A new survey has found that one in 10 parents are not bothering to put their children in car seats.
Seventeen infants were killed and hundreds more injured in car accidents last year and experts say many of those deaths and injuries should have been prevented.
The survey found 546 babies and children were injured in 2005 in car crashes and one in 10 of our children aren't restrained in cars.
Plunket Society president Kaye Crowther says they are concerned about the results.
"Children have been killed because they haven't been restrained and that is always a concern, but we just have to keep promoting and keep giving those safety messages," she says.
Age and size determines how a child is belted up.
Child restraint expert Jocelyn Pedder says one of the biggest issues is people transferring children into car seats prematurely out of the restraint that is correct for their weight.
"If you put them forward facing too soon they could actually sustain fatal spinal injuries, bad head injuries and with the same if you put a child in a seatbelt too soon, again it could be spinal injuries or it could even be abdominal injuries," says Pedder.
She says it is far safer to have a child rear facing for as long as possible.
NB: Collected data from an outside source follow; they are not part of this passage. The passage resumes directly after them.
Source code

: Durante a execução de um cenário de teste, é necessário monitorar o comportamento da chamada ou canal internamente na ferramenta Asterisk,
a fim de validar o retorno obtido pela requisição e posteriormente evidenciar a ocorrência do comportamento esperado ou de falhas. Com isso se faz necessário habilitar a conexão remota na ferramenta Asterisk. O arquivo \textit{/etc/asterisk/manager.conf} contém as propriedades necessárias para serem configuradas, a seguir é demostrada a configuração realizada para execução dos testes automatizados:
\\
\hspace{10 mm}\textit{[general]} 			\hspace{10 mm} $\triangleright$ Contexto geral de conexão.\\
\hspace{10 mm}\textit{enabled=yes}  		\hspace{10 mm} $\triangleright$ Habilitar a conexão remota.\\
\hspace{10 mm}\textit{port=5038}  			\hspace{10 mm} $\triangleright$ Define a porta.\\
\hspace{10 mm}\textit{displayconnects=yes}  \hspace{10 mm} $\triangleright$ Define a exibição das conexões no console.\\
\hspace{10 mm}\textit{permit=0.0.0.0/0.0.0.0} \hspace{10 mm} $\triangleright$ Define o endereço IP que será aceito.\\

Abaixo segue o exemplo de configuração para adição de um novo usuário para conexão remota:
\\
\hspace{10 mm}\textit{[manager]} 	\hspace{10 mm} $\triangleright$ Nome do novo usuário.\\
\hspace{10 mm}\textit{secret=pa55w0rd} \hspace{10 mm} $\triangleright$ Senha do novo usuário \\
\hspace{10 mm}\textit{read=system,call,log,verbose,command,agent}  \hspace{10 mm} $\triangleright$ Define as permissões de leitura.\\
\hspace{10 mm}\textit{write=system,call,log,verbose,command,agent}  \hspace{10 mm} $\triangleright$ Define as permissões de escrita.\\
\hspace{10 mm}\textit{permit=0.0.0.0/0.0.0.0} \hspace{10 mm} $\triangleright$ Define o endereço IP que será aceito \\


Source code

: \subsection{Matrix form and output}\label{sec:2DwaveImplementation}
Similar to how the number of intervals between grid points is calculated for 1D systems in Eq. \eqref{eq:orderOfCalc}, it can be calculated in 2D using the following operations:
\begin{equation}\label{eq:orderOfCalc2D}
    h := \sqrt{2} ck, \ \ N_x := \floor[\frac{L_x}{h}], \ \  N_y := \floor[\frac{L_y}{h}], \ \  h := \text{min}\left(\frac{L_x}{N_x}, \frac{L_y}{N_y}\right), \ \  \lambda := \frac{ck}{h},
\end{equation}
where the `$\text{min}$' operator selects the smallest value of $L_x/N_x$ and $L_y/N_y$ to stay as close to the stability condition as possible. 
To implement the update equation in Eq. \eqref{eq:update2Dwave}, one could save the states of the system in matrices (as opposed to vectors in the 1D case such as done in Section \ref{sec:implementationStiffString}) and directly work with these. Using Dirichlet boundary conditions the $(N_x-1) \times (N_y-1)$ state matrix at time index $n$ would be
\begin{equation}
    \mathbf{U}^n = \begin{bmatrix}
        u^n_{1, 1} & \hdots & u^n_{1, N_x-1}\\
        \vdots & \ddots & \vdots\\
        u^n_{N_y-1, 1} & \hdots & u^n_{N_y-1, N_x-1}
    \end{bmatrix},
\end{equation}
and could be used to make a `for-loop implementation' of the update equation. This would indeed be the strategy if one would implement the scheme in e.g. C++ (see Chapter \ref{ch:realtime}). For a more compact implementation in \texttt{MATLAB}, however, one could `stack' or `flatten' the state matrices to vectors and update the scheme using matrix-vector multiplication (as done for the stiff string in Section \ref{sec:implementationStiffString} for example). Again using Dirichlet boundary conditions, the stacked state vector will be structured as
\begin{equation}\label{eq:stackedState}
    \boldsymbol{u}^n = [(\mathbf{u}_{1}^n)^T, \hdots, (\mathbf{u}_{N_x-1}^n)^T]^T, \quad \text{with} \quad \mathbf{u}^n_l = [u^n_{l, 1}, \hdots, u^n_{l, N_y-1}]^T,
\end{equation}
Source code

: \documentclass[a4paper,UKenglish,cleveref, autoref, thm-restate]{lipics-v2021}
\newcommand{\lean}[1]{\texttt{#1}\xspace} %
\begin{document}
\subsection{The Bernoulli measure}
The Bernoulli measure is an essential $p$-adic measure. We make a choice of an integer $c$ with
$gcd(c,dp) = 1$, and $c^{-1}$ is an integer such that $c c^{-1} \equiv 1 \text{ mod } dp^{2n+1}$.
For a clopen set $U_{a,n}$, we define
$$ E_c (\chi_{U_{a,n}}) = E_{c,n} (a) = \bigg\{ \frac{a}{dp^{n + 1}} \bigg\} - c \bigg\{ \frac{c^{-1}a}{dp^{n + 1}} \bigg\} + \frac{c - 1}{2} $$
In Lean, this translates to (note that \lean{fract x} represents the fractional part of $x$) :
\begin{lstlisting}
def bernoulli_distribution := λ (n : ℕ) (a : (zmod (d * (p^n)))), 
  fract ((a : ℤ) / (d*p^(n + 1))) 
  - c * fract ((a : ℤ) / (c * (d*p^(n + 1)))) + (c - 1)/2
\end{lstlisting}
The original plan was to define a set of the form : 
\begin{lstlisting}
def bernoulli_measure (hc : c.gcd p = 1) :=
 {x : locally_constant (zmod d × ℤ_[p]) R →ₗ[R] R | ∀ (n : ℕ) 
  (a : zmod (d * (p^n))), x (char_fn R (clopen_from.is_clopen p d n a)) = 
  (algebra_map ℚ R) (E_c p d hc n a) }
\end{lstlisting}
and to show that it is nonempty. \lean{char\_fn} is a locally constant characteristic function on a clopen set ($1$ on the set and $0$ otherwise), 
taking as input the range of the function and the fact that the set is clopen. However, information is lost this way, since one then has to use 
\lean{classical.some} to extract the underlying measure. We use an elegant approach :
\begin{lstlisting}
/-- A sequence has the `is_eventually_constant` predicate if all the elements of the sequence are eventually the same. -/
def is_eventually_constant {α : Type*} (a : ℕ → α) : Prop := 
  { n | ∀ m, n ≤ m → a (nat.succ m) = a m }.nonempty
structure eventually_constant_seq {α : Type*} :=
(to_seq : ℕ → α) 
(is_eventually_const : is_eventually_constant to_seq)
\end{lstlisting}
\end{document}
In New Zealand the current advice is to keep children rear facing until at least one year old.
"If you assume that the majority of the big crashes are going to be head on... then if you put the child, or baby, forward facing too soon, their neck, their whole development is not yet advanced enough and you get literally stretching of their neck and the child can sustain fatal or very, very serious spinal or neck injuries," Pedder says.
A safety forum in Wellington this week aims to address some of the issues that result in children dying in car accidents.